## Your instructions
Below are some records. Pull every line that contains the word "Regular".

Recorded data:
* * * * * * *

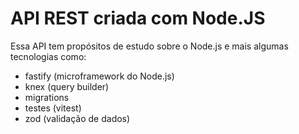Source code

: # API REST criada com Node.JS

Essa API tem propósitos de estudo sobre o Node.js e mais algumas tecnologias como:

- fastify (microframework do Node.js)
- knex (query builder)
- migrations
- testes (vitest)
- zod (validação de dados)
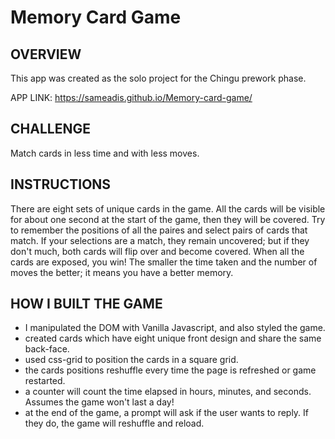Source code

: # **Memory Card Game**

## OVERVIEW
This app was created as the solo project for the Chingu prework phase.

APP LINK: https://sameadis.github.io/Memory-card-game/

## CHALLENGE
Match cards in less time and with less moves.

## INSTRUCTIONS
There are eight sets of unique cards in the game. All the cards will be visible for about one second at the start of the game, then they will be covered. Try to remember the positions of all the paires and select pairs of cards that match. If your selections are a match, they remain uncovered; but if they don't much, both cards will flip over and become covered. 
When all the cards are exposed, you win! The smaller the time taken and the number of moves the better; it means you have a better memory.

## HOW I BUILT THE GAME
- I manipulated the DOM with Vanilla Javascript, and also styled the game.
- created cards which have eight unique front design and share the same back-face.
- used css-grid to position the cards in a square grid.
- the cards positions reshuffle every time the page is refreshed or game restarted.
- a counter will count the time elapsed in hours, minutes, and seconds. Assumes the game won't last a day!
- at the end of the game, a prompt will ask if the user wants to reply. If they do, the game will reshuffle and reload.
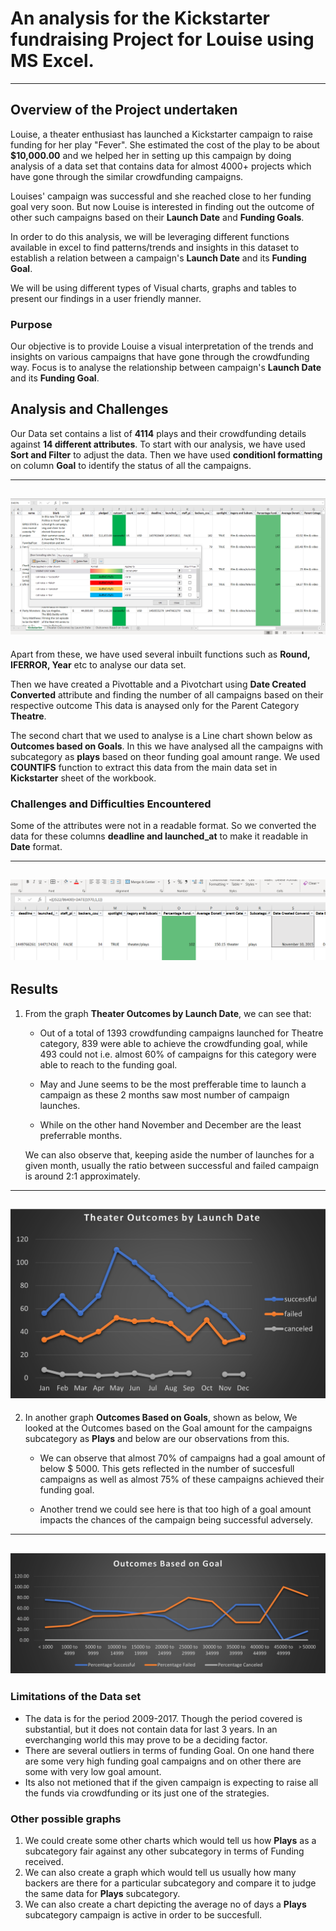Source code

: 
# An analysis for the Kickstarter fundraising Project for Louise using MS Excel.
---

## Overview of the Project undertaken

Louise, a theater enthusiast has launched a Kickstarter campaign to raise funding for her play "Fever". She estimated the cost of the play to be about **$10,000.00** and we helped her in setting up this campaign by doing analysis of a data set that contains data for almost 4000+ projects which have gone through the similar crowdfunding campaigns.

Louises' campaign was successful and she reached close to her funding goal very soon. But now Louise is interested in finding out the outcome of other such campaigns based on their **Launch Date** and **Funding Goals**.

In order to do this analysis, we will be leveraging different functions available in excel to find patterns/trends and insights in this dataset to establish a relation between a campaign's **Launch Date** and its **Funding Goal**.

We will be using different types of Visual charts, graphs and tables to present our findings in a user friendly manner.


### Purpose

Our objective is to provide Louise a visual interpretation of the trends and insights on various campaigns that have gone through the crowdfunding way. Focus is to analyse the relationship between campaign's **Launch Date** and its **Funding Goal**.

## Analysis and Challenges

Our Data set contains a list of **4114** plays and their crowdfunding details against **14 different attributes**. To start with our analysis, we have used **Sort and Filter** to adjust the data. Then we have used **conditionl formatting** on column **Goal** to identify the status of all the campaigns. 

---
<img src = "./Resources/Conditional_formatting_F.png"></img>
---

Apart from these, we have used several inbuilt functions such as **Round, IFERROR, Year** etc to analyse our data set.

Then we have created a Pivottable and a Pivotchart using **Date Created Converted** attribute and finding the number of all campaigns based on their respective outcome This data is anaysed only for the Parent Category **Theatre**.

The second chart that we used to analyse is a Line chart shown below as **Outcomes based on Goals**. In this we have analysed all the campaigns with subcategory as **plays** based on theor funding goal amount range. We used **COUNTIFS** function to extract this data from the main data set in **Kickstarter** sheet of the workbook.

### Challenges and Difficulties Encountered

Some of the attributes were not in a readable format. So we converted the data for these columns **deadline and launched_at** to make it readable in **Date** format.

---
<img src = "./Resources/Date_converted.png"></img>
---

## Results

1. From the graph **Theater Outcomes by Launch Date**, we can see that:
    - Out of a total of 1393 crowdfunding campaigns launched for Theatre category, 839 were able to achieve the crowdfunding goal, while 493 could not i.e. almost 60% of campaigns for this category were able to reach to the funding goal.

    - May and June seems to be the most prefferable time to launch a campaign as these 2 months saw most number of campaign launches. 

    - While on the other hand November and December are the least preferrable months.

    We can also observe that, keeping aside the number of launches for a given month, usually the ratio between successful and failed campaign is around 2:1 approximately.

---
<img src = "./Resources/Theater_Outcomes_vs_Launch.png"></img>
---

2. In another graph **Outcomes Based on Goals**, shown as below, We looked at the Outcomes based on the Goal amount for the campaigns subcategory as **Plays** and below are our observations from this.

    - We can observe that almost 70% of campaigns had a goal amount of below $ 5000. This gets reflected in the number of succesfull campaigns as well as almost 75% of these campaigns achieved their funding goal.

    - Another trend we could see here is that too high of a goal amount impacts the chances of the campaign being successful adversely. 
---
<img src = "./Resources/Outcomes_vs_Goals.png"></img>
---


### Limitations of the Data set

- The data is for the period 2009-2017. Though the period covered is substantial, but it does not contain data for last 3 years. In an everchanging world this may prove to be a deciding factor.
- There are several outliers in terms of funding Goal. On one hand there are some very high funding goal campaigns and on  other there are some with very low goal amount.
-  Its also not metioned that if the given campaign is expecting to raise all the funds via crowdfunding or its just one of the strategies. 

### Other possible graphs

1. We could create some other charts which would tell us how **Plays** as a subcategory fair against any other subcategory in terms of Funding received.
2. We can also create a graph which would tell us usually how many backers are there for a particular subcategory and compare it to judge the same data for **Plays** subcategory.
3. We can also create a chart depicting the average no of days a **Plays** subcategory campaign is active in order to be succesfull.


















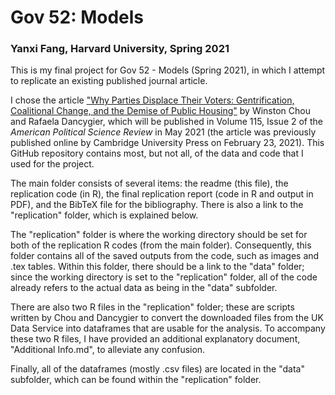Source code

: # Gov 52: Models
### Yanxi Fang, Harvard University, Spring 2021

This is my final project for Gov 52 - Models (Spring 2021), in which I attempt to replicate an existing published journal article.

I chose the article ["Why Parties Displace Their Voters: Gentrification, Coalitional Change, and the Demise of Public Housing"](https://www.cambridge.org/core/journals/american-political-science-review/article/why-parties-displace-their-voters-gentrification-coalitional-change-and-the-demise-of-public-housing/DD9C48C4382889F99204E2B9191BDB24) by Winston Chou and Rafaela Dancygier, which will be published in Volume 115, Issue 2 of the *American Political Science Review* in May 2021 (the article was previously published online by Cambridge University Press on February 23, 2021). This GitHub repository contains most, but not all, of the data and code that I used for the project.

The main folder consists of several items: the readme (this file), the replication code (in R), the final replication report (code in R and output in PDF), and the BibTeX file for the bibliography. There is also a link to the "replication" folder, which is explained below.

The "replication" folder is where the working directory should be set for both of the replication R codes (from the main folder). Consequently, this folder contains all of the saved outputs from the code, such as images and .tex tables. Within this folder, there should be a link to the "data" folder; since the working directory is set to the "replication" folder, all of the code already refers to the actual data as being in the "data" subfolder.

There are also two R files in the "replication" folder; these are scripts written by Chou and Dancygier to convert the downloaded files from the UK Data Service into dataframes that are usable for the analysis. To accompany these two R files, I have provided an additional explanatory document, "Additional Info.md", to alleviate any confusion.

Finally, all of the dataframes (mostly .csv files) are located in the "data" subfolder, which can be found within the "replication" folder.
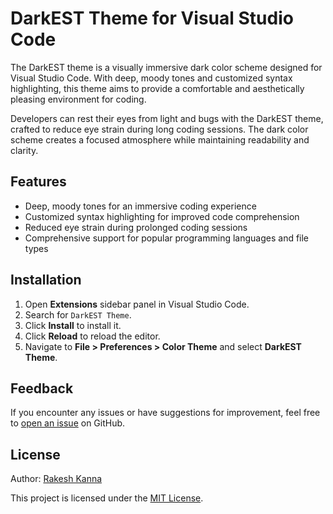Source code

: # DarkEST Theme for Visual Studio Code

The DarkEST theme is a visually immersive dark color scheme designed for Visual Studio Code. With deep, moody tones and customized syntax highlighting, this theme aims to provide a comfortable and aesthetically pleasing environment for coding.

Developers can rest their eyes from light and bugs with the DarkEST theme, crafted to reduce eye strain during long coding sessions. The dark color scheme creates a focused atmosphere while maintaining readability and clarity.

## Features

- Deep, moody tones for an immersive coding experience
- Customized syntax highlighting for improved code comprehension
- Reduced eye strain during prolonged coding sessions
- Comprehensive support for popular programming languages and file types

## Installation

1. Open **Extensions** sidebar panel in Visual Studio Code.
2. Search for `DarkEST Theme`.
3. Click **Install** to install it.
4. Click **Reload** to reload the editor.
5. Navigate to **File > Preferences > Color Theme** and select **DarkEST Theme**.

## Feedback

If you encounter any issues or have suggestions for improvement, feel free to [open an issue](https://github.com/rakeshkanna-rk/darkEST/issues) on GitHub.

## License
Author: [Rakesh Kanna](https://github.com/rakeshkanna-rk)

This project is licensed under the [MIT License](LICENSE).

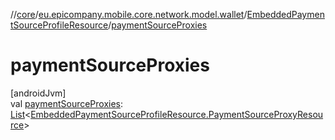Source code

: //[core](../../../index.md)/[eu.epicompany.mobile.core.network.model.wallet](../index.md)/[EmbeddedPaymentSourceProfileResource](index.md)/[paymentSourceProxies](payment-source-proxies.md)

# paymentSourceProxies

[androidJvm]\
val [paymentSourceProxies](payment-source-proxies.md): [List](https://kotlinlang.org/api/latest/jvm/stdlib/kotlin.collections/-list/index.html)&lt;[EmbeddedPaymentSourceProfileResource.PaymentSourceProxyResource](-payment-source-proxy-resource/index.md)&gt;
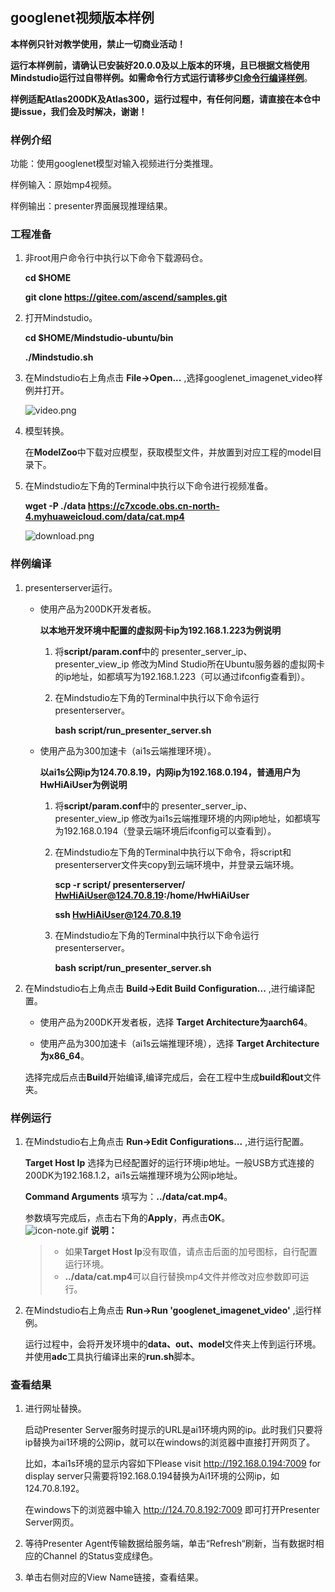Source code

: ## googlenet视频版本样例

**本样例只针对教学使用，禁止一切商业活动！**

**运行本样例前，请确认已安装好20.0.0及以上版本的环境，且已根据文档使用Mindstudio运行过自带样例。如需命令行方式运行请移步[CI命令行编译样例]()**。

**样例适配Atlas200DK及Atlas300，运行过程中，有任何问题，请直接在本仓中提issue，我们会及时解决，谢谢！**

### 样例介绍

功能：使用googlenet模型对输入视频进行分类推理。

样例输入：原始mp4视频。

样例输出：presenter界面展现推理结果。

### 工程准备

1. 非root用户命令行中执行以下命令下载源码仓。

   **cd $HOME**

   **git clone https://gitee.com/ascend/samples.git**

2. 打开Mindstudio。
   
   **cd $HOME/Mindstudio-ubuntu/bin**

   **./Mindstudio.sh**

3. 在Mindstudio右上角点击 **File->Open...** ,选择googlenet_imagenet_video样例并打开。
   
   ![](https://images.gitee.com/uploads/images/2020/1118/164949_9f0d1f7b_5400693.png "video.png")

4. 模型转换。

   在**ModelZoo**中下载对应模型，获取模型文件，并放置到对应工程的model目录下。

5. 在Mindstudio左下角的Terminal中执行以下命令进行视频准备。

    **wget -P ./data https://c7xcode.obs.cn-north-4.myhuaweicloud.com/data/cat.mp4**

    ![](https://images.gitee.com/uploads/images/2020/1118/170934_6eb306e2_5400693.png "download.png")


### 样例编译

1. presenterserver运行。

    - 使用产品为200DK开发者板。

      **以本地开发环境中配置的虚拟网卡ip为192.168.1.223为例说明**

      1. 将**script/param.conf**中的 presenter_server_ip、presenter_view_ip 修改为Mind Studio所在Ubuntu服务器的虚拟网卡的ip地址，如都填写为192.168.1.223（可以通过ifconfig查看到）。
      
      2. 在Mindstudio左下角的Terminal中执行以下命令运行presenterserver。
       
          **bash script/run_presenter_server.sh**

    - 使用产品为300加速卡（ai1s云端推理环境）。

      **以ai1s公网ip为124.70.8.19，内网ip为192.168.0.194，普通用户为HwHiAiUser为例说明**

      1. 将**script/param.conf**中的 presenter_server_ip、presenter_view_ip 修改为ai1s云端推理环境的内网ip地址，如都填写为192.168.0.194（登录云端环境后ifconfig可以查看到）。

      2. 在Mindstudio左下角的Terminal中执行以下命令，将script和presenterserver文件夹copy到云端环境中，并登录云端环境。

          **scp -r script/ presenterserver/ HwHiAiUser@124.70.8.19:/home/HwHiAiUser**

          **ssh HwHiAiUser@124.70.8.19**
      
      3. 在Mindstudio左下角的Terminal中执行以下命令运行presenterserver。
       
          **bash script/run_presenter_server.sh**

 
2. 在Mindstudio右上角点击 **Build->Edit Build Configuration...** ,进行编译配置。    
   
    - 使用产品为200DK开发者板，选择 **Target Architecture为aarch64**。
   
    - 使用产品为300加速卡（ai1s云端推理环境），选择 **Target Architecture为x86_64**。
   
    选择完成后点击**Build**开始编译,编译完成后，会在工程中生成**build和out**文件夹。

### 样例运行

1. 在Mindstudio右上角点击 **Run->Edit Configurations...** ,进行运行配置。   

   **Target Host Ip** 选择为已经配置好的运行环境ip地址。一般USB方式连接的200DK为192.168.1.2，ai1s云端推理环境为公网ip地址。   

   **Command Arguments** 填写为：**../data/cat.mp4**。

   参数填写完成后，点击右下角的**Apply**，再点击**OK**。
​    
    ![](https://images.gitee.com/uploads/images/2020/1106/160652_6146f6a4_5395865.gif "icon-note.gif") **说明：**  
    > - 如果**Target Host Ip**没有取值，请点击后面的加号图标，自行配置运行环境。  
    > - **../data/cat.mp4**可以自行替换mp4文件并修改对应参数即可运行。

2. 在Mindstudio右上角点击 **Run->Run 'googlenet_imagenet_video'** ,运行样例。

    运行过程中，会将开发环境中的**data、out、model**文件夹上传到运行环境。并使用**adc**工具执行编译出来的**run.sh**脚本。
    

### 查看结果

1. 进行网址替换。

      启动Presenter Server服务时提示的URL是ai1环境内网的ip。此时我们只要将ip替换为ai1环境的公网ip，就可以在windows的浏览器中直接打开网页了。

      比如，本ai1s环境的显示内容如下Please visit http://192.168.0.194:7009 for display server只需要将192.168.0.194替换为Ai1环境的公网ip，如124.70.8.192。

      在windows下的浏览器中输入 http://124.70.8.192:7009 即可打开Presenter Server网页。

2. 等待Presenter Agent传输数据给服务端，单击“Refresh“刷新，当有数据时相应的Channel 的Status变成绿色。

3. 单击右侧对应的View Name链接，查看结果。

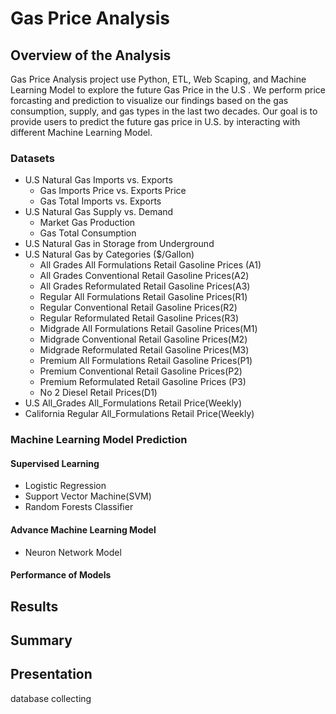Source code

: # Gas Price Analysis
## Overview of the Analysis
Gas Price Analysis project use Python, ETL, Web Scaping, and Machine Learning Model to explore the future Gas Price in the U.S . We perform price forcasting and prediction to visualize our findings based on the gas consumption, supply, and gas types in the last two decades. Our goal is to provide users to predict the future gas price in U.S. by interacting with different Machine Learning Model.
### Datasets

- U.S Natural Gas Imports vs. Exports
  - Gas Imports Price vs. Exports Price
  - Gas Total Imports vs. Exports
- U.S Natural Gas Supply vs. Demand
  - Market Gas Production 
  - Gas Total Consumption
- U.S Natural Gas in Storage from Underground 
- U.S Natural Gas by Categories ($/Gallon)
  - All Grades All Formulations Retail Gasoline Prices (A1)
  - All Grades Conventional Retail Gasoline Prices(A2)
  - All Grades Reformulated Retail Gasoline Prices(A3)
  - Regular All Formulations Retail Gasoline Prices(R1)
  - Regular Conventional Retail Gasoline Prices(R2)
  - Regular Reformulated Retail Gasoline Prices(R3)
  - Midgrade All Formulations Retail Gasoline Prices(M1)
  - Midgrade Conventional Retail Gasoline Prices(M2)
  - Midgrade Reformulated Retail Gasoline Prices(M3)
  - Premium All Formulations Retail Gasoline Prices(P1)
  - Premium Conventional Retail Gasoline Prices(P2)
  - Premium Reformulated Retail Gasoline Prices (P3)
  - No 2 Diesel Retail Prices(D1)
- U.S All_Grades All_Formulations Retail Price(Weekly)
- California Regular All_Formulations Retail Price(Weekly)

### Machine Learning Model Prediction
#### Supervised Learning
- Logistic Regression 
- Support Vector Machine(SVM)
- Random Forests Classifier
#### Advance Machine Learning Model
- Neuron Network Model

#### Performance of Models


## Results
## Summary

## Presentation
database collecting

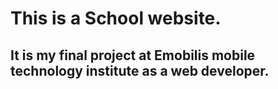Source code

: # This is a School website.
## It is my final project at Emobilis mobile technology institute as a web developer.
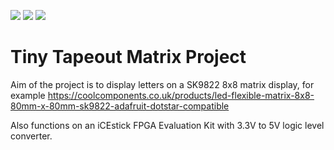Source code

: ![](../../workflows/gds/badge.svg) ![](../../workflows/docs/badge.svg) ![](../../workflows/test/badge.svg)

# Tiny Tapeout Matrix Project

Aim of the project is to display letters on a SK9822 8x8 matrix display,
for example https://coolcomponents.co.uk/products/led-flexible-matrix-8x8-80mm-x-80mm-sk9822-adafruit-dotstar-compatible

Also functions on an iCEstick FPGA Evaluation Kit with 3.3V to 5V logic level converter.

* * * * * * *

## Exercise result
  - Regular All Formulations Retail Gasoline Prices(R1)
  - Regular Conventional Retail Gasoline Prices(R2)
  - Regular Reformulated Retail Gasoline Prices(R3)
- California Regular All_Formulations Retail Price(Weekly)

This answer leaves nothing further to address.